After coming up with batteries and related accessories for naval submarines, including nuclear and Scorpene-class U-boats in the last fiscal year, Exide Industries is in the process of developing a new range of batteries for next-generation submarines which can compete globally and help the battery maker increase its global market reach.
In its 2019 Annual Report, the company stated, “We are developing a new range of batteries for next-gen submarines, competing with international peers, to widen our industry footprint. We continue to focus on catering to the indigenous class of submarines, along with German, Russian and French classes”.
It is also developing indigenous Type-IV class submarine batteries and inter-cell connectors, the first set of which has passed all harbour trials after installation on board. Currently, Exide has the capability to manufacture batteries for Class I, II and III submarines only.
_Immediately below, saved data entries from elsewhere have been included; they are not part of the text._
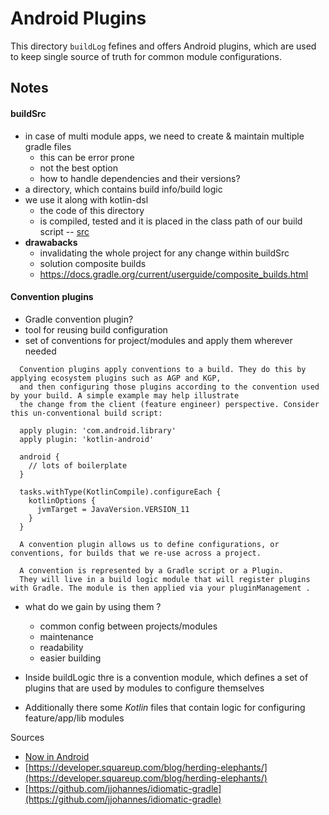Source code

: # Android Plugins

This directory `buildLog` fefines and offers Android plugins, which are used to 
keep single source of truth for common module configurations.

## Notes

#### buildSrc
* in case of multi module apps, we need to create & maintain multiple gradle files
    * this can be error prone
    * not the best option
    * how to handle dependencies and their versions?
* a directory, which contains build info/build logic
* we use it along with kotlin-dsl
    * the code of this directory
    * is compiled, tested and it is placed in the class path of our build script -- [src](https://docs.gradle.org/current/userguide/organizing_gradle_projects.html#sec:build_sources)
* **drawabacks**
    *  invalidating the whole project for any change within buildSrc
    * solution composite builds
    * https://docs.gradle.org/current/userguide/composite_builds.html


#### Convention plugins

* Gradle convention plugin?
* tool for reusing build configuration
* set of conventions for project/modules and apply them wherever needed

```
  Convention plugins apply conventions to a build. They do this by applying ecosystem plugins such as AGP and KGP, 
  and then configuring those plugins according to the convention used by your build. A simple example may help illustrate 
  the change from the client (feature engineer) perspective. Consider this un-conventional build script:
  
  apply plugin: 'com.android.library'
  apply plugin: 'kotlin-android'

  android {
    // lots of boilerplate
  }

  tasks.withType(KotlinCompile).configureEach {
    kotlinOptions {
      jvmTarget = JavaVersion.VERSION_11
    }
  }
  
  A convention plugin allows us to define configurations, or conventions, for builds that we re-use across a project.

  A convention is represented by a Gradle script or a Plugin. 
  They will live in a build logic module that will register plugins with Gradle. The module is then applied via your pluginManagement .
```


* what do we gain by using them ?
    * common config between projects/modules
    * maintenance
    * readability
    * easier building

* Inside buildLogic thre is a convention module, which defines a set of plugins that are used by modules to configure themselves
* Additionally there some *Kotlin* files that contain logic for  configuring feature/app/lib modules



Sources
* [Now in Android](https://github.com/android/nowinandroid/blob/main/build-logic/README.md)
* [https://developer.squareup.com/blog/herding-elephants/](https://developer.squareup.com/blog/herding-elephants/)
* [https://github.com/jjohannes/idiomatic-gradle](https://github.com/jjohannes/idiomatic-gradle)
The company is chasing a repeat order of batteries for nuclear submarines from the Indian Navy and is also working on furthering its export.
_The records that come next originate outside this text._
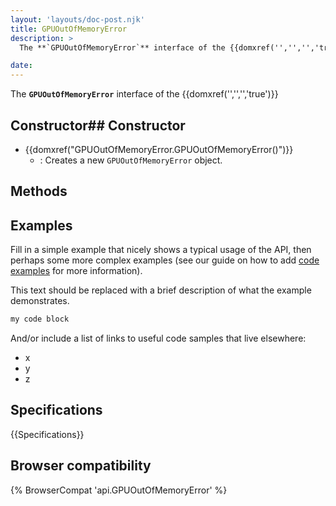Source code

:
 ```yaml
---
layout: 'layouts/doc-post.njk'
title: GPUOutOfMemoryError
description: >
  The **`GPUOutOfMemoryError`** interface of the {{domxref('','','','true')}} 

date: 
---
```


The **`GPUOutOfMemoryError`** interface of the {{domxref('','','','true')}} 





 ## Constructor## Constructor

- {{domxref("GPUOutOfMemoryError.GPUOutOfMemoryError()")}}
  - : Creates a new `GPUOutOfMemoryError` object.





## Methods



## Examples

Fill in a simple example that nicely shows a typical usage of the API, then perhaps some more complex examples (see our guide on how to add [code examples](/en-US/docs/MDN/Contribute/Structures/Code_examples) for more information).

This text should be replaced with a brief description of what the example demonstrates.

```js
my code block
```

And/or include a list of links to useful code samples that live elsewhere:

*   x
*   y
*   z

## Specifications

{{Specifications}}

## Browser compatibility

{% BrowserCompat 'api.GPUOutOfMemoryError' %}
“A repeat order for two sets of Type-II submarine batteries for the Indian Navy along with an export order for a set of Type-I submarine batteries is also being pursued,” the company’s 2019 annual report stated.
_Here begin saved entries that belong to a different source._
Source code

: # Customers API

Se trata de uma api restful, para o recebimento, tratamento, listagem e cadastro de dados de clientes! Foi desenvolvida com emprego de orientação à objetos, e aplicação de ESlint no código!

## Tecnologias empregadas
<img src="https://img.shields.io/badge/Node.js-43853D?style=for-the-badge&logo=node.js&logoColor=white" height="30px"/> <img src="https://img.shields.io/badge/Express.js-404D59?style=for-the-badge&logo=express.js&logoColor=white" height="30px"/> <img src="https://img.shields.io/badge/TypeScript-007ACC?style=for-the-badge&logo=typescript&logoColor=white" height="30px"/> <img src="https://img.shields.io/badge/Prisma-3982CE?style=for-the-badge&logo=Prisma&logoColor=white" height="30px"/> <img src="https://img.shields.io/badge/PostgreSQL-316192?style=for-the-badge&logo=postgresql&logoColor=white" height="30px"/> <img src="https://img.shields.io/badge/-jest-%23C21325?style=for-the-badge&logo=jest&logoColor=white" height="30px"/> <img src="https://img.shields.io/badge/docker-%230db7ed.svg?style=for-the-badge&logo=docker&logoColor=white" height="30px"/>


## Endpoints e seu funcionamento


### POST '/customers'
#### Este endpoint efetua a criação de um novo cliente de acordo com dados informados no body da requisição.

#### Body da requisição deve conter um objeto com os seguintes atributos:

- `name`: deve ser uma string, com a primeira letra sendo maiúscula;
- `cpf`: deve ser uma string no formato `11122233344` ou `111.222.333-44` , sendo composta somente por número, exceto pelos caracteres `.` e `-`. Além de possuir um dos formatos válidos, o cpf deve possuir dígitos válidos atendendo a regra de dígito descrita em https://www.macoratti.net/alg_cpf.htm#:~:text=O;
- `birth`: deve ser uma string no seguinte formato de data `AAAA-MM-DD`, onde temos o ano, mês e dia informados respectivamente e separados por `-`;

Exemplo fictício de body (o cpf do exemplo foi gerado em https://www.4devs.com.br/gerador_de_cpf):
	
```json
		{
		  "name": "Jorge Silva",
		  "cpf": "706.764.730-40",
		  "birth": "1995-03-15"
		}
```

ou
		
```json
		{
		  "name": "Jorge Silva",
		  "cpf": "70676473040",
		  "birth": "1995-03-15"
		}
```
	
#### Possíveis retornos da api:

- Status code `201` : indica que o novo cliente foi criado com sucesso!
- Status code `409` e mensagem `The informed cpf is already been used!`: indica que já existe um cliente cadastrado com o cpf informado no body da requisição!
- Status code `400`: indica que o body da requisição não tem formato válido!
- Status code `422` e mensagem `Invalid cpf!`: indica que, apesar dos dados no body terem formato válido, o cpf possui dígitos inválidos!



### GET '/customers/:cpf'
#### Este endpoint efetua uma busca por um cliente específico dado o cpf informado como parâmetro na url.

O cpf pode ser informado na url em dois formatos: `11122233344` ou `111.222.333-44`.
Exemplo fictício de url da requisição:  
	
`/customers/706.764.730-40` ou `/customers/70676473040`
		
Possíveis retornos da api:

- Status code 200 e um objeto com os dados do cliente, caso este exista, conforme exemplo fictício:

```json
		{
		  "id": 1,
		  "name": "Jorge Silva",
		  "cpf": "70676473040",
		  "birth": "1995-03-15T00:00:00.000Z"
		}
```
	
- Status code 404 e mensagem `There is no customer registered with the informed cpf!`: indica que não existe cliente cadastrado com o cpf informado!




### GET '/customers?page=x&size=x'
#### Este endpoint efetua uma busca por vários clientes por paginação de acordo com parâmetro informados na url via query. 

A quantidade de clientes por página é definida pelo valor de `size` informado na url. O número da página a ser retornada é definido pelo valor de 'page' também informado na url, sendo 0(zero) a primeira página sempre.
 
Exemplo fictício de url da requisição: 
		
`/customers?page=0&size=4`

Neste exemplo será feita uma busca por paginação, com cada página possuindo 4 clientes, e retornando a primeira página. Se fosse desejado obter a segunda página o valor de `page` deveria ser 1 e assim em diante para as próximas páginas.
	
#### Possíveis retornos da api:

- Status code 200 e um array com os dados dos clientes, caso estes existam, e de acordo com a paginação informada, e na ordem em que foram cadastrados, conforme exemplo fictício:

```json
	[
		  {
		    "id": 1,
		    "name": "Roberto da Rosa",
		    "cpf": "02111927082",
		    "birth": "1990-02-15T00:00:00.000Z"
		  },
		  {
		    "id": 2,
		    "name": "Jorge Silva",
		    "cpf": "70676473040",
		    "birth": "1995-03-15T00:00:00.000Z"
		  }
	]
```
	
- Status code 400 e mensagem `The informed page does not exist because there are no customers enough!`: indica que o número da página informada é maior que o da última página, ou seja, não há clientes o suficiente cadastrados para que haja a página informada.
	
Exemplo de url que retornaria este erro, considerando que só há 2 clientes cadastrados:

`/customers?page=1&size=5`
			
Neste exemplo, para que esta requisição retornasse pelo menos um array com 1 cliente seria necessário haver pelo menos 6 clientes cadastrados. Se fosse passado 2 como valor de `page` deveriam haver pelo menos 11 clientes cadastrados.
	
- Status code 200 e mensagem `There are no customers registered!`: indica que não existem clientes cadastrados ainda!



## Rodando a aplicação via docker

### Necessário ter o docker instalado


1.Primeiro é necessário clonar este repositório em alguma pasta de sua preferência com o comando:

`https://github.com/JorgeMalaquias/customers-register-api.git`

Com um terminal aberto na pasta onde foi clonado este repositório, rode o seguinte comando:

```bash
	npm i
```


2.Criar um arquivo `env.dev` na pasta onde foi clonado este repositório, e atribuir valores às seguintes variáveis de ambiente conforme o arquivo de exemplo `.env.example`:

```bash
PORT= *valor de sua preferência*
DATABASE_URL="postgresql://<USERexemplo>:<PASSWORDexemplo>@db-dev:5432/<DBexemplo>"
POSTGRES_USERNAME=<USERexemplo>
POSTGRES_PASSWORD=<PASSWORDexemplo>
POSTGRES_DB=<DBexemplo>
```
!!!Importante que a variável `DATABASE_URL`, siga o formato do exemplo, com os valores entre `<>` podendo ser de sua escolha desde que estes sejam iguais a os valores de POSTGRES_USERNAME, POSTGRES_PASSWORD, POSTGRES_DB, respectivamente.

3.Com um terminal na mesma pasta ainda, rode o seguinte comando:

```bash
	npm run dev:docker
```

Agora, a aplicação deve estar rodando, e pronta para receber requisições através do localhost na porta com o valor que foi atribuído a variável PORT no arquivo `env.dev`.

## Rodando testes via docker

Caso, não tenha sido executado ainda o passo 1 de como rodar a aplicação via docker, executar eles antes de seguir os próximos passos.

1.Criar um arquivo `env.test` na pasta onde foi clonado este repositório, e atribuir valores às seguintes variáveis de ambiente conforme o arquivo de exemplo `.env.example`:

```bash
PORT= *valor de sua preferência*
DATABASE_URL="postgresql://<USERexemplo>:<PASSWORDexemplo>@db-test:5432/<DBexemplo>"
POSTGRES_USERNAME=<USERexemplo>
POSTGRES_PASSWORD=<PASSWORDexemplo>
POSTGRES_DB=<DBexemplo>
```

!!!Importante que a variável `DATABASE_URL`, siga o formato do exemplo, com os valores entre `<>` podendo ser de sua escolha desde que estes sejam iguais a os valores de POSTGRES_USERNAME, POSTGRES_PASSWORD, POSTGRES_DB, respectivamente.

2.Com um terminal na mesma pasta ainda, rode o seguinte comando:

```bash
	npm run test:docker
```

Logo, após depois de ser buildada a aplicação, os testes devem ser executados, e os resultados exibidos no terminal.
Type-II (ATV) batteries are used in nuclear submarines, while Type-I are used in Kilo-class submarines.
Last fiscal year, Exide exported two sets of new-design submarine batteries along with all accessories and spares to the Vietnam Navy, after obtaining the necessary export permission from the Indian government, in a development that marked its entry into the global U-boat battery market.
Exide said the first set of such batteries has passed sea trials and the second set is due for commissioning soon.
Last year, it had also secured a maiden order to make and export one set of batteries for a mini-submarine, which is expected to be supplied during the current financial year.
Exide is among the very few specialised firms that can make high-end batteries for a wide range of submarines such as the Russian Kilo, 636, Romeo and Foxtrot class, German 209 class, French Scorpene class and indigenous nuclear submarines.
Some of these batteries have a 20,000 Ah capacity. Its batteries used in Russian-origin submarines are also certified by that country's design agency, Rubin Design Bureau, as being compliant with their norms.